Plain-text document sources

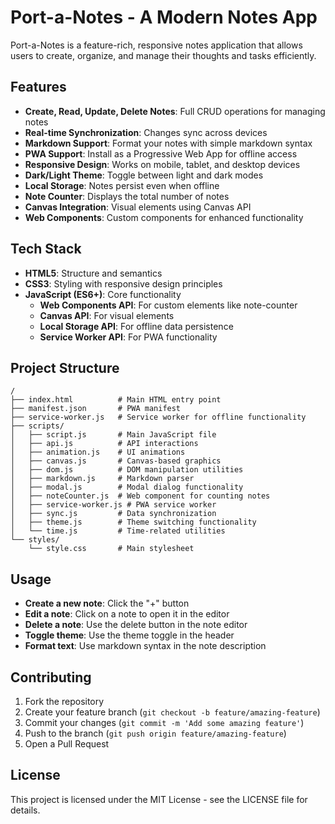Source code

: # Port-a-Notes - A Modern Notes App

Port-a-Notes is a feature-rich, responsive notes application that allows users to create, organize, and manage their thoughts and tasks efficiently.

## Features

- **Create, Read, Update, Delete Notes**: Full CRUD operations for managing notes
- **Real-time Synchronization**: Changes sync across devices
- **Markdown Support**: Format your notes with simple markdown syntax
- **PWA Support**: Install as a Progressive Web App for offline access
- **Responsive Design**: Works on mobile, tablet, and desktop devices
- **Dark/Light Theme**: Toggle between light and dark modes
- **Local Storage**: Notes persist even when offline
- **Note Counter**: Displays the total number of notes
- **Canvas Integration**: Visual elements using Canvas API
- **Web Components**: Custom components for enhanced functionality

## Tech Stack

- **HTML5**: Structure and semantics
- **CSS3**: Styling with responsive design principles
- **JavaScript (ES6+)**: Core functionality
  - **Web Components API**: For custom elements like note-counter
  - **Canvas API**: For visual elements
  - **Local Storage API**: For offline data persistence
  - **Service Worker API**: For PWA functionality

## Project Structure

```
/
├── index.html          # Main HTML entry point
├── manifest.json       # PWA manifest
├── service-worker.js   # Service worker for offline functionality
├── scripts/           
│   ├── script.js       # Main JavaScript file
│   ├── api.js          # API interactions
│   ├── animation.js    # UI animations
│   ├── canvas.js       # Canvas-based graphics
│   ├── dom.js          # DOM manipulation utilities
│   ├── markdown.js     # Markdown parser
│   ├── modal.js        # Modal dialog functionality
│   ├── noteCounter.js  # Web component for counting notes
│   ├── service-worker.js # PWA service worker
│   ├── sync.js         # Data synchronization
│   ├── theme.js        # Theme switching functionality
│   └── time.js         # Time-related utilities
└── styles/
    └── style.css       # Main stylesheet
```


## Usage

- **Create a new note**: Click the "+" button
- **Edit a note**: Click on a note to open it in the editor
- **Delete a note**: Use the delete button in the note editor
- **Toggle theme**: Use the theme toggle in the header
- **Format text**: Use markdown syntax in the note description

## Contributing

1. Fork the repository
2. Create your feature branch (`git checkout -b feature/amazing-feature`)
3. Commit your changes (`git commit -m 'Add some amazing feature'`)
4. Push to the branch (`git push origin feature/amazing-feature`)
5. Open a Pull Request

## License

This project is licensed under the MIT License - see the LICENSE file for details.
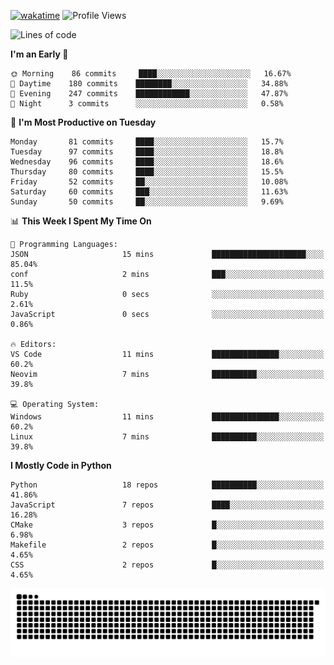 [![wakatime](https://wakatime.com/badge/user/b920b284-3cde-4cd4-b72e-f7f22d050b16.svg)](https://wakatime.com/@b920b284-3cde-4cd4-b72e-f7f22d050b16)
![Profile Views](http://img.shields.io/badge/Profile%20Views-4586-blue)
<!--START_SECTION:waka-->
![Lines of code](https://img.shields.io/badge/From%20Hello%20World%20I%27ve%20Written--647%20Thousand%20lines%20of%20code-blue)

**I'm an Early 🐤** 

```text
🌞 Morning    86 commits     ████░░░░░░░░░░░░░░░░░░░░░   16.67% 
🌆 Daytime    180 commits    ████████░░░░░░░░░░░░░░░░░   34.88% 
🌃 Evening    247 commits    ████████████░░░░░░░░░░░░░   47.87% 
🌙 Night      3 commits      ░░░░░░░░░░░░░░░░░░░░░░░░░   0.58%

```
📅 **I'm Most Productive on Tuesday** 

```text
Monday       81 commits     ████░░░░░░░░░░░░░░░░░░░░░   15.7% 
Tuesday      97 commits     ████░░░░░░░░░░░░░░░░░░░░░   18.8% 
Wednesday    96 commits     ████░░░░░░░░░░░░░░░░░░░░░   18.6% 
Thursday     80 commits     ████░░░░░░░░░░░░░░░░░░░░░   15.5% 
Friday       52 commits     ██░░░░░░░░░░░░░░░░░░░░░░░   10.08% 
Saturday     60 commits     ███░░░░░░░░░░░░░░░░░░░░░░   11.63% 
Sunday       50 commits     ██░░░░░░░░░░░░░░░░░░░░░░░   9.69%

```


📊 **This Week I Spent My Time On** 

```text
💬 Programming Languages: 
JSON                     15 mins             █████████████████████░░░░   85.04% 
conf                     2 mins              ███░░░░░░░░░░░░░░░░░░░░░░   11.5% 
Ruby                     0 secs              ░░░░░░░░░░░░░░░░░░░░░░░░░   2.61% 
JavaScript               0 secs              ░░░░░░░░░░░░░░░░░░░░░░░░░   0.86%

🔥 Editors: 
VS Code                  11 mins             ███████████████░░░░░░░░░░   60.2% 
Neovim                   7 mins              ██████████░░░░░░░░░░░░░░░   39.8%

💻 Operating System: 
Windows                  11 mins             ███████████████░░░░░░░░░░   60.2% 
Linux                    7 mins              ██████████░░░░░░░░░░░░░░░   39.8%

```

**I Mostly Code in Python** 

```text
Python                   18 repos            ██████████░░░░░░░░░░░░░░░   41.86% 
JavaScript               7 repos             ████░░░░░░░░░░░░░░░░░░░░░   16.28% 
CMake                    3 repos             █░░░░░░░░░░░░░░░░░░░░░░░░   6.98% 
Makefile                 2 repos             █░░░░░░░░░░░░░░░░░░░░░░░░   4.65% 
CSS                      2 repos             █░░░░░░░░░░░░░░░░░░░░░░░░   4.65%

```



<!--END_SECTION:waka-->
![Snake animation](https://raw.githubusercontent.com/timmypidashev/timmypidashev/main/commits.svg)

▶ _WORK ORDER_
Write down all the entries exactly, but not the pictures they hold.

▶ _RESPONSE TO THE EXERCISE_
Source code

: # Port-a-Notes - A Modern Notes App

Port-a-Notes is a feature-rich, responsive notes application that allows users to create, organize, and manage their thoughts and tasks efficiently.

## Features

- **Create, Read, Update, Delete Notes**: Full CRUD operations for managing notes
- **Real-time Synchronization**: Changes sync across devices
- **Markdown Support**: Format your notes with simple markdown syntax
- **PWA Support**: Install as a Progressive Web App for offline access
- **Responsive Design**: Works on mobile, tablet, and desktop devices
- **Dark/Light Theme**: Toggle between light and dark modes
- **Local Storage**: Notes persist even when offline
- **Note Counter**: Displays the total number of notes
- **Canvas Integration**: Visual elements using Canvas API
- **Web Components**: Custom components for enhanced functionality

## Tech Stack

- **HTML5**: Structure and semantics
- **CSS3**: Styling with responsive design principles
- **JavaScript (ES6+)**: Core functionality
  - **Web Components API**: For custom elements like note-counter
  - **Canvas API**: For visual elements
  - **Local Storage API**: For offline data persistence
  - **Service Worker API**: For PWA functionality

## Project Structure

```
/
├── index.html          # Main HTML entry point
├── manifest.json       # PWA manifest
├── service-worker.js   # Service worker for offline functionality
├── scripts/           
│   ├── script.js       # Main JavaScript file
│   ├── api.js          # API interactions
│   ├── animation.js    # UI animations
│   ├── canvas.js       # Canvas-based graphics
│   ├── dom.js          # DOM manipulation utilities
│   ├── markdown.js     # Markdown parser
│   ├── modal.js        # Modal dialog functionality
│   ├── noteCounter.js  # Web component for counting notes
│   ├── service-worker.js # PWA service worker
│   ├── sync.js         # Data synchronization
│   ├── theme.js        # Theme switching functionality
│   └── time.js         # Time-related utilities
└── styles/
    └── style.css       # Main stylesheet
```


## Usage

- **Create a new note**: Click the "+" button
- **Edit a note**: Click on a note to open it in the editor
- **Delete a note**: Use the delete button in the note editor
- **Toggle theme**: Use the theme toggle in the header
- **Format text**: Use markdown syntax in the note description

## Contributing

1. Fork the repository
2. Create your feature branch (`git checkout -b feature/amazing-feature`)
3. Commit your changes (`git commit -m 'Add some amazing feature'`)
4. Push to the branch (`git push origin feature/amazing-feature`)
5. Open a Pull Request

## License

This project is licensed under the MIT License - see the LICENSE file for details.
 [![wakatime](https://wakatime.com/badge/user/b920b284-3cde-4cd4-b72e-f7f22d050b16.svg)](https://wakatime.com/@b920b284-3cde-4cd4-b72e-f7f22d050b16)
![Profile Views](http://img.shields.io/badge/Profile%20Views-4586-blue)
<!--START_SECTION:waka-->
![Lines of code](https://img.shields.io/badge/From%20Hello%20World%20I%27ve%20Written--647%20Thousand%20lines%20of%20code-blue)

**I'm an Early 🐤** 

```text
🌞 Morning    86 commits     ████░░░░░░░░░░░░░░░░░░░░░   16.67% 
🌆 Daytime    180 commits    ████████░░░░░░░░░░░░░░░░░   34.88% 
🌃 Evening    247 commits    ████████████░░░░░░░░░░░░░   47.87% 
🌙 Night      3 commits      ░░░░░░░░░░░░░░░░░░░░░░░░░   0.58%

```
📅 **I'm Most Productive on Tuesday** 

```text
Monday       81 commits     ████░░░░░░░░░░░░░░░░░░░░░   15.7% 
Tuesday      97 commits     ████░░░░░░░░░░░░░░░░░░░░░   18.8% 
Wednesday    96 commits     ████░░░░░░░░░░░░░░░░░░░░░   18.6% 
Thursday     80 commits     ████░░░░░░░░░░░░░░░░░░░░░   15.5% 
Friday       52 commits     ██░░░░░░░░░░░░░░░░░░░░░░░   10.08% 
Saturday     60 commits     ███░░░░░░░░░░░░░░░░░░░░░░   11.63% 
Sunday       50 commits     ██░░░░░░░░░░░░░░░░░░░░░░░   9.69%

```


📊 **This Week I Spent My Time On** 

```text
💬 Programming Languages: 
JSON                     15 mins             █████████████████████░░░░   85.04% 
conf                     2 mins              ███░░░░░░░░░░░░░░░░░░░░░░   11.5% 
Ruby                     0 secs              ░░░░░░░░░░░░░░░░░░░░░░░░░   2.61% 
JavaScript               0 secs              ░░░░░░░░░░░░░░░░░░░░░░░░░   0.86%

🔥 Editors: 
VS Code                  11 mins             ███████████████░░░░░░░░░░   60.2% 
Neovim                   7 mins              ██████████░░░░░░░░░░░░░░░   39.8%

💻 Operating System: 
Windows                  11 mins             ███████████████░░░░░░░░░░   60.2% 
Linux                    7 mins              ██████████░░░░░░░░░░░░░░░   39.8%

```

**I Mostly Code in Python** 

```text
Python                   18 repos            ██████████░░░░░░░░░░░░░░░   41.86% 
JavaScript               7 repos             ████░░░░░░░░░░░░░░░░░░░░░   16.28% 
CMake                    3 repos             █░░░░░░░░░░░░░░░░░░░░░░░░   6.98% 
Makefile                 2 repos             █░░░░░░░░░░░░░░░░░░░░░░░░   4.65% 
CSS                      2 repos             █░░░░░░░░░░░░░░░░░░░░░░░░   4.65%

```



<!--END_SECTION:waka-->
![Snake animation](https://raw.githubusercontent.com/timmypidashev/timmypidashev/main/commits.svg)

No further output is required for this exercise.